In the beginning, the San Francisco Museum of Art had not funds enough to provide all the curatorial work that was required. However, a great deal was accomplished. In the early years, during the first three or four years, at least three outstanding exhibitions were organized by the museum in the international modern field. These were a comprehensive exhibition of the work of Paul Cézanne, an exhibition of the work of Paul Gauguin, and a very good exhibition, up to 1937, of the paintings, drawings and prints of Henri Matisse. The Cézanne exhibition and the Gauguin exhibition were composed of items borrowed from museums in the United States, augmented by borrowing from dealers. The Matisse exhibition, however, had only one source, the collection of the Michael Steins. Michael and Sara Stein had lived for many years in France and had been patrons of Matisse. They returned to San Francisco in 1936, became good friends of the San Francisco Museum of Art almost at once, and were generous in lending anything that they had to the museum.
In between these major exhibitions and those organized in the same way later, it was necessary to gather other exhibitions to keep the galleries filled. As I have said, the Museum of Modern Art in New York was a continuous source of fine exhibitions, very valuable in setting a standard for appreciation and understanding by the general public and, of course, important especially for the artists. Coming from New York, these exhibitions had great prestige. Fortunately, however, exhibitions drawn from local sources continued to have great interest for both the public and artists.

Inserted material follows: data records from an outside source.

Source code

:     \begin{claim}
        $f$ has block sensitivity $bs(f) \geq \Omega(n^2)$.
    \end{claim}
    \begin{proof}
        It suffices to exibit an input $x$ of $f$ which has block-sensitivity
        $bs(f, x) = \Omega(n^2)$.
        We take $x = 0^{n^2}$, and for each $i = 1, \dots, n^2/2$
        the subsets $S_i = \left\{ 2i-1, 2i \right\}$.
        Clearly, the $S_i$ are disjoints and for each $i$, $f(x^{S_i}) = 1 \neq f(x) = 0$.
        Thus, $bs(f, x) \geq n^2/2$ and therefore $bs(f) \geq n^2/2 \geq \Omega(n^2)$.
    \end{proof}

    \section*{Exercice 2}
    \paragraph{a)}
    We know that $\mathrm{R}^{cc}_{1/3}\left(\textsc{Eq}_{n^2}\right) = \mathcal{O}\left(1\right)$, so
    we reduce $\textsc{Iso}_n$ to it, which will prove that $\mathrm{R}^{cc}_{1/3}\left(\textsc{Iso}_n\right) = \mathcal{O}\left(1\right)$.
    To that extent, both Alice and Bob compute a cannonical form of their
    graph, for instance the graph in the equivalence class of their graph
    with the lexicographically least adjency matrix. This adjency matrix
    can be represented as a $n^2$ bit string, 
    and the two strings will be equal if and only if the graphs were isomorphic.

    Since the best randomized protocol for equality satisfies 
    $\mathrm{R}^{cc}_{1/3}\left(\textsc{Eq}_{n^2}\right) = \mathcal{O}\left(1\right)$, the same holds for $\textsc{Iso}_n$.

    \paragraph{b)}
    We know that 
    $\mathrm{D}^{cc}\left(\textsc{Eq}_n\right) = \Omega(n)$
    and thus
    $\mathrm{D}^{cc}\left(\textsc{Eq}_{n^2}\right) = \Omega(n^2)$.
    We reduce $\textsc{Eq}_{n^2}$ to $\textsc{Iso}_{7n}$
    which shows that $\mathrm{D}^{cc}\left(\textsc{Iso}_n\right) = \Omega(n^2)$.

Therefore, one-man exhibitions and small group exhibitions drawn from the artists in the region were presented fairly regularly. Then there were the borrowed exhibitions, small and large, from dealers. There were no dealers at that time of any great importance serving the contemporary field in San Francisco. But the museum kept in close touch with the dealers’ galleries in New York, especially, and very frequently was able to persuade the dealers to lend either a whole exhibition or selections from an exhibition for showing in San Francisco. It muse be confessed that at this time, San Francisco provided few buyers. However, the sympathy of the lenders was great. They understood that the museum was in the process of building an appreciative public, and hoped greatly to have eventually a group of collectors in the community. In one way or another, the San Francisco Museum of Art galleries were kept filled all year round, usually by exhibitions lasting a month or six weeks, and major ones usually accompanied by intensive educational activity - by guided tours, perhaps, or by special lectures.

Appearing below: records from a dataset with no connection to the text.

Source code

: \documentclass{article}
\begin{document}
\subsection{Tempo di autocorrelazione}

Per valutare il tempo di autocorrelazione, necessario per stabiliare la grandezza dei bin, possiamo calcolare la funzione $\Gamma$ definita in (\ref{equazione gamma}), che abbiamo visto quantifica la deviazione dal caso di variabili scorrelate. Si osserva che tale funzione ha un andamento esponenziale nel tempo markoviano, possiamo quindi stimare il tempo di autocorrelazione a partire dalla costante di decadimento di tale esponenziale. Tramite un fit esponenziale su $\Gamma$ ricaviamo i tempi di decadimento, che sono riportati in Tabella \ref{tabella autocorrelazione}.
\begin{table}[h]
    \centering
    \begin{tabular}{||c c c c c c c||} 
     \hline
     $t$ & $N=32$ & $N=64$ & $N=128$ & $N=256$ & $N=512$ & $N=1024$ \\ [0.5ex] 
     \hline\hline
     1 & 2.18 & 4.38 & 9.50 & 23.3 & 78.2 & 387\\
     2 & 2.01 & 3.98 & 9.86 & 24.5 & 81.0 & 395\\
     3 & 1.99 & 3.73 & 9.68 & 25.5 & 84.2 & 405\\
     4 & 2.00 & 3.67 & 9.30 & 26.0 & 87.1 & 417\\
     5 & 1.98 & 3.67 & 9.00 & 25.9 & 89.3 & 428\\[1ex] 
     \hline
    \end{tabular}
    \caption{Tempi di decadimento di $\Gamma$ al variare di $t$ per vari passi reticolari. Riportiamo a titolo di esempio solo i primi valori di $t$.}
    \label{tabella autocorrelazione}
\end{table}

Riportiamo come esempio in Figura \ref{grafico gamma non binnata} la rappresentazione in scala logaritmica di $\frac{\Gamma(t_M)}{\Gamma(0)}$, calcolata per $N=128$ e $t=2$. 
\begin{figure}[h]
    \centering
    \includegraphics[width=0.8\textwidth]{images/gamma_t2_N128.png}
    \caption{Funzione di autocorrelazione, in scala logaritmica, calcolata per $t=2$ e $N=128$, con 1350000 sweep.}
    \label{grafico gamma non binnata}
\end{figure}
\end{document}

But the focus of educational effort eventually was the Carnegie Course. This was a three year course, supported by a grant from the Carnegie Corporation in New York, which had accepted a course of lecture-demonstrations of art techniques by well known local artists. The second year provided a course of the type that is usually known as history of art, chronologically following the development of art in the Western world. The third year course was to be specialized, focusing on a few major developments in contemporary art. The first year course was especially valuable for the public because it provided an introduction to art techniques. Following the hour-long lecture-demonstration for each group of fifty, each session had a half an hour or more of opportunity for those participating to try their own hands at the medium which had been demonstrated. Thus, for oil painting on panel or canvas, the participants were able to use colors and brush on these supports. For mural painting, similarly, a small section of ground for the application of temperal and for the application of color to a damp surface in the fresco vero technique were provided. Modeling was comparatively simple with its use of clay. Sculpture was illustrated by using large lumps of soap, which allowed the portions to be cut away somewhat similarly to the way a sculptor would cut away stone or wood.

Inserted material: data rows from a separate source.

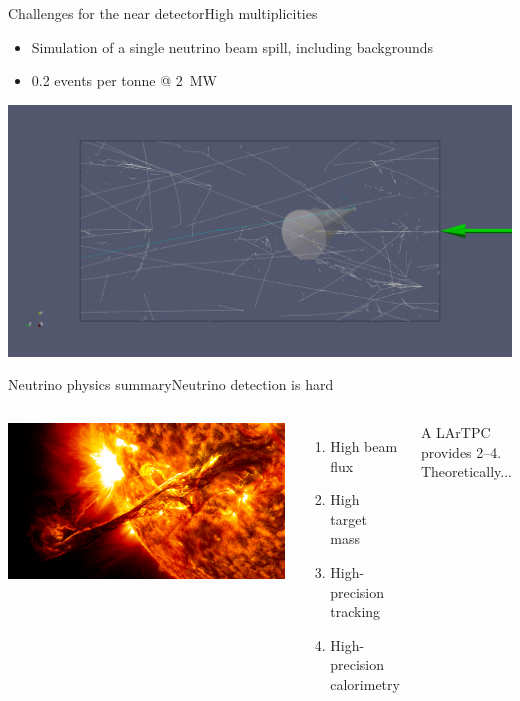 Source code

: \documentclass[]{beamer}
\newcommand*{\emphcol}{red}
\newcommand*{\lartpc}{{LArTPC}}
\begin{document}
\begin{frame}{Challenges for the near detector}{High multiplicities}
	\begin{itemize}
		\item Simulation of a single neutrino beam spill, including backgrounds
		\item {\color{\emphcol} \num{0.2} \Pgn events per tonne @ \SI{2}{\mega\watt}}
	\end{itemize}
	\centering
	\includegraphics[width=\textwidth]{defence/uid0_spill6_event461_gamma19_x}
\end{frame}

\begin{frame}{Neutrino physics summary}{Neutrino detection is hard}
	\begin{columns}[c]
		\centering
		\includegraphics[width=.8\textheight, angle=-90]{defence/sun}
		\begin{enumerate}
			\item High beam flux
			\item High target mass
			\item High-precision tracking
			\item High-precision calorimetry
		\end{enumerate}
		{\color{\emphcol}A \lartpc{} provides \numrange{2}{4}.\\Theoretically...}
	\end{columns}
\end{frame}
\end{document}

The majority of those enrolled in the three groups in the first year course continued into the second year, carrying on their interest in art based on techniques to the more traditional fashion of studying art as art history. Meanwhile, the first year course was again started for groups of fifty, and this continued for three years. There is no doubt that this experience in learning about art techniques and practicing them, at least in an elementary form, then surveying the development of art in the Western world, contributed to forming a group of leaders in the community, interested in art, somewhat informed, and concerned to give it every possible support. Among them were some people of considerable wealth, and their interest eventually led to collecting.
Meanwhile, there was a collector in San Francisco, Albert M. Bender, who had always been very close to the artists, often bought their works because of his great interest, joined part of the time to his knowing their great need of encouragement, if not of absolutely practical financial support. He was a member of the museum’s board of trustees, and became a regular donor. In the beginning he gave from his own collection, which included a great number of very interesting examples of the work of Diego Rivera, who had been in San Francisco in the early ‘30s, and who had carried on a number of mural commissions there.
There were a few other collectors also. Some eventually donated items from their collections to the museum. Others, however, stood by to lend on occasion. I recall the W.W. Crocker collection, with some very important works of the French modern masters. To include local important loans in major exhibitions was valuable, of course, in encouraging others not yet collectors, to think seriously of starting out to use their wealth to build collections. At that time, San Francisco had many wealthy patrons very active in the support of music. It was hoped to turn their attention also to the field of contemporary art.
One group of very important loans, post-impressionist works, came to the museum unsolicited. One evening, when the dinner hour had come and the museum was very quiet, because though it was open, at that time, from twelve noon until ten o’clock at night, there was likely to be a lull in attendance from about five thirty to seven or seven thirty. During such a lull, a tall, thin young man asked to see me. He introduced himself and asked if the museum would be interested in having some works on loan from him and his brother. He said that he and his brother had now settled in Berkeley and thought that they would like to have these works of art on public exhibition near their homes. He explained that they had been on loan to the Museum of Modern Art in New York. This caller was Robert Oppenheimer, who had joined the faculty of the University of California in Berkeley. At that time, he was of course known only to physicists, but later became very famous indeed. This loan of half a dozen modern French masters remained with the museum for many years, and was a constant pleasure, either incorporated in an appropriate exhibition or hung separately.
Even during the war, by the wish of its owners, it remained in San Francisco, to be enjoyed by the local public and also by the soldiers embarking for the Pacific war. (Other occasional loans, art works of private collectors, the museum arranged to lend to museums in other parts of the country, thought to be safer than the port of San Francisco.) Encouraging as such a permanent loan was, it remained unique for many years.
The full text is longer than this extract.